Lycamobile's business practices are so bizarre that even its own auditors can't understand the movement of hundreds of millions of pounds around its sprawling offshore empire. Can you?

The telecoms giant Lycamobile has been raided by French police on suspicion of laundering millions of euros after BuzzFeed News revealed its suspicious cash movements last year. The London-based company, which sells cheap international airtime to millions of customers around the world, has always categorically denied any financial wrongdoing, but it funnels its money through a global network of companies so complex that even its own auditors have declared that they can’t keep track of the cashflow. And the Tories have accepted donations of more than £2 million from its opaque coffers. BuzzFeed News has conducted a forensic analysis of Lyca's voluminous corporate filings to try to untangle the knotty finances of the Conservative party’s biggest donor.


There's a black hole of £646 million in Lyca's accounts that its own auditors can't explain.

In the past two years, Lyca’s auditors have declared it impossible to account for a total of £646 million that has flowed through the telecoms group. This money isn't simple cash: It's debt that one company in Lyca's empire owes another. In some cases, that debt may have bounced on from company to company, making it difficult to trace. In other cases, it has been hard to get to the bottom of how those debts arose – exactly what was loaned to whom, and when.

The accounting firm KPMG issued warnings in the accounts of 10 major Lyca companies in the UK and Ireland over the past two years, saying that managers had not provided “all the information and explanations we consider necessary for the purposes of our audit" in relation to these debts. As a result, the auditors declared themselves unable to account for the money those companies claimed to be owed by other entities within the group – amounting to a total of £646 million.

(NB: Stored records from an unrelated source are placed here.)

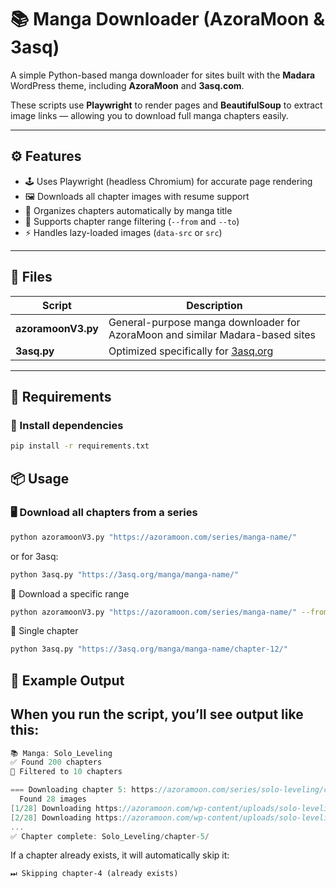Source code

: # 📚 Manga Downloader (AzoraMoon & 3asq)

A simple Python-based manga downloader for sites built with the **Madara** WordPress theme, including **AzoraMoon** and **3asq.com**.

These scripts use **Playwright** to render pages and **BeautifulSoup** to extract image links — allowing you to download full manga chapters easily.

---

## ⚙️ Features
- 🕹️ Uses Playwright (headless Chromium) for accurate page rendering  
- 🖼️ Downloads all chapter images with resume support  
- 📂 Organizes chapters automatically by manga title  
- 🧭 Supports chapter range filtering (`--from` and `--to`)  
- ⚡ Handles lazy-loaded images (`data-src` or `src`)  

---

## 📄 Files
| Script | Description |
|--------|-------------|
| **azoramoonV3.py** | General-purpose manga downloader for AzoraMoon and similar Madara-based sites |
| **3asq.py** | Optimized specifically for [3asq.org](https://3asq.org/) |

---

## 🧩 Requirements

### 🔧 Install dependencies
```bash
pip install -r requirements.txt
```

## 📦 Usage

### 🖥️ Download all chapters from a series
```bash
python azoramoonV3.py "https://azoramoon.com/series/manga-name/"
```

or for 3asq:
```bash
python 3asq.py "https://3asq.org/manga/manga-name/"
```
🔢 Download a specific range
```bash
python azoramoonV3.py "https://azoramoon.com/series/manga-name/" --from 5 --to 10
```
📘 Single chapter
```bash
python 3asq.py "https://3asq.org/manga/manga-name/chapter-12/"
```

## 🧾 Example Output

## When you run the script, you’ll see output like this:
```swift
📚 Manga: Solo_Leveling
✅ Found 200 chapters
🔢 Filtered to 10 chapters

=== Downloading chapter 5: https://azoramoon.com/series/solo-leveling/chapter-5 ===
  Found 28 images
[1/28] Downloading https://azoramoon.com/wp-content/uploads/solo-leveling-001.jpg
[2/28] Downloading https://azoramoon.com/wp-content/uploads/solo-leveling-002.jpg
...
✅ Chapter complete: Solo_Leveling/chapter-5/
```


If a chapter already exists, it will automatically skip it:
```arduino
⏭ Skipping chapter-4 (already exists)
```
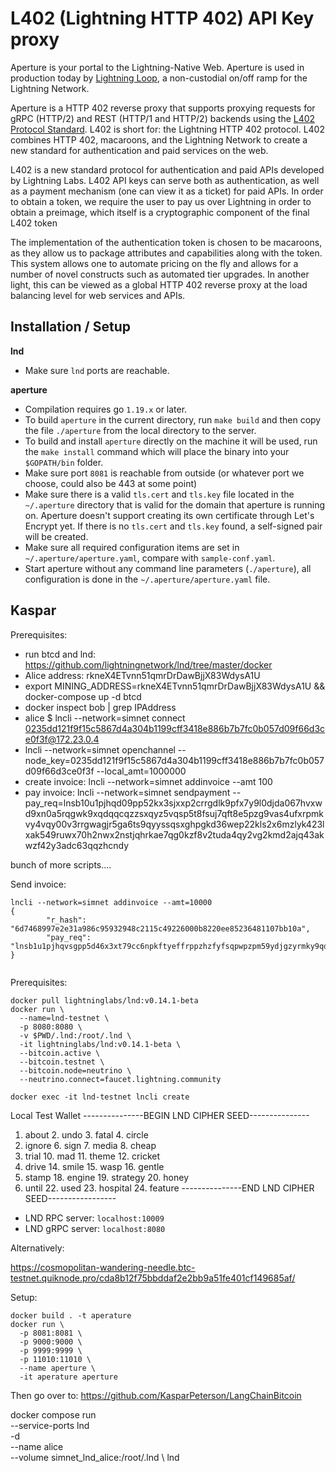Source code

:# L402 (Lightning HTTP 402) API Key proxy

Aperture is your portal to the Lightning-Native Web. Aperture is used in
production today by [Lightning Loop](https://lightning.engineering/loop), a
non-custodial on/off ramp for the Lightning Network.

Aperture is a HTTP 402 reverse proxy that supports proxying requests for gRPC
(HTTP/2) and REST (HTTP/1 and HTTP/2) backends using the [L402 Protocol
Standard](https://lsat.tech/). L402 is short for: the Lightning HTTP 402
protocol.  L402 combines HTTP 402, macaroons, and the Lightning Network to
create a new standard for authentication and paid services on the web.

L402 is a new standard protocol for authentication and paid APIs developed by
Lightning Labs. L402 API keys can serve both as authentication, as well as a
payment mechanism (one can view it as a ticket) for paid APIs. In order to
obtain a token, we require the user to pay us over Lightning in order to obtain
a preimage, which itself is a cryptographic component of the final L402 token

The implementation of the authentication token is chosen to be macaroons, as
they allow us to package attributes and capabilities along with the token. This
system allows one to automate pricing on the fly and allows for a number of
novel constructs such as automated tier upgrades. In another light, this can be
viewed as a global HTTP 402 reverse proxy at the load balancing level for web
services and APIs.

## Installation / Setup

**lnd**

* Make sure `lnd` ports are reachable.

**aperture**

* Compilation requires go `1.19.x` or later.
* To build `aperture` in the current directory, run `make build` and then copy the
  file `./aperture` from the local directory to the server.
* To build and install `aperture` directly on the machine it will be used, run the
  `make install` command which will place the binary into your `$GOPATH/bin`
  folder.
* Make sure port `8081` is reachable from outside (or whatever port we choose,
  could also be 443 at some point)
* Make sure there is a valid `tls.cert` and `tls.key` file located in the
  `~/.aperture` directory that is valid for the domain that aperture is running on.
  Aperture doesn't support creating its own certificate through Let's Encrypt yet.
  If there is no `tls.cert` and `tls.key` found, a self-signed pair will be
  created.
* Make sure all required configuration items are set in `~/.aperture/aperture.yaml`,
  compare with `sample-conf.yaml`.
* Start aperture without any command line parameters (`./aperture`), all configuration
  is done in the `~/.aperture/aperture.yaml` file.

## Kaspar

Prerequisites:
* run btcd and lnd: https://github.com/lightningnetwork/lnd/tree/master/docker
* Alice address: rkneX4ETvnn51qmrDrDawBjjX83WdysA1U
* export MINING_ADDRESS=rkneX4ETvnn51qmrDrDawBjjX83WdysA1U && docker-compose up -d btcd
* docker inspect bob | grep IPAddress
* alice $  lncli --network=simnet connect 0235dd121f9f15c5867d4a304b1199cff3418e886b7b7fc0b057d09f66d3ce0f3f@172.23.0.4
* lncli --network=simnet openchannel --node_key=0235dd121f9f15c5867d4a304b1199cff3418e886b7b7fc0b057d09f66d3ce0f3f --local_amt=1000000
* create invoice: lncli --network=simnet addinvoice --amt 100
* pay invoice: lncli --network=simnet sendpayment --pay_req=lnsb10u1pjhqd09pp52kx3sjxxp2crrgdlk9pfx7y9l0djda067hvxwd9xn0a5rqgwk9xqdqqcqzzsxqyz5vqsp5t8fsuj7qft8e5pzg9vas4ufxrpmkvy4vqy00v3rrgwagjr5ga6ts9qyyssqsxghpgkd36wep22kls2x6mzlyk423lxak549ruwx70h2nwx2nstjqhrkae7qg0kzf8v2tuda4qy2vg2kmd2ajq43akwzf42y3adc63qqzhcndy

bunch of more scripts....

Send invoice:
```
lncli --network=simnet addinvoice --amt=10000
{
        "r_hash": "6d7468997e2e31a986c95932948c2115c49226000b8220ee85236481107bb10a", 
        "pay_req": "lnsb1u1pjhqvsgpp5d46x3xt79cc6npkftyeffrppzhzfyfsqpwpzpm59ydjgzyrmky9qdqqcqzzsxqyz5vqsp59je6cmy92w90080wyjn2wx6tvuvz9hw94dv6qnfy30c5utkx8g0q9qyyssqtqtcw5ukuqk5xtezlnn4c966nfcyf8l9sxq53q0l8ss2trr26ms5ehrn27nwtkrr23t3jyg5nh9hzeq2wx3hjsmfqa886r322azpnuqqw94fls", 
}
```

```shell

```

Prerequisites:

```shell
docker pull lightninglabs/lnd:v0.14.1-beta
docker run \
  --name=lnd-testnet \
  -p 8080:8080 \
  -v $PWD/.lnd:/root/.lnd \
  -it lightninglabs/lnd:v0.14.1-beta \
  --bitcoin.active \
  --bitcoin.testnet \
  --bitcoin.node=neutrino \
  --neutrino.connect=faucet.lightning.community
  
docker exec -it lnd-testnet lncli create
```

Local Test Wallet
---------------BEGIN LND CIPHER SEED---------------
 1. about    2. undo     3. fatal      4. circle
 5. ignore   6. sign     7. media      8. cheap
 9. trial   10. mad     11. theme     12. cricket
13. drive   14. smile   15. wasp      16. gentle
17. stamp   18. engine  19. strategy  20. honey
21. until   22. used    23. hospital  24. feature
---------------END LND CIPHER SEED-----------------


* LND RPC server: `localhost:10009`
* LND gRPC server: `localhost:8080`

Alternatively:

https://cosmopolitan-wandering-needle.btc-testnet.quiknode.pro/cda8b12f75bbddaf2e2bb9a51fe401cf149685af/

Setup:

```
docker build . -t aperature
docker run \
  -p 8081:8081 \
  -p 9000:9000 \
  -p 9999:9999 \
  -p 11010:11010 \
  --name aperture \
  -it aperature aperture
```

Then go over to: https://github.com/KasparPeterson/LangChainBitcoin



docker compose run \
  --service-ports lnd \
  -d \
  --name alice \
  --volume simnet_lnd_alice:/root/.lnd \ 
  lnd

Independent experts said the convoluted movement of debt between multiple companies in the group made it impossible to put a firm figure on the total amount owed internally. "I’ve seen some fairly shoddy accounts, but these are in a class all of their own," said Alex Cobham, research director at the Tax Justice Network campaign group, who has studied Lyca's public financial records. “The story about the business is one of gross incompetence at the absolute best, and at the worst of terminal decline. The accounts show a global business, based on electronic value transfers, which is completely unable to account for the intra-group element of those transfers."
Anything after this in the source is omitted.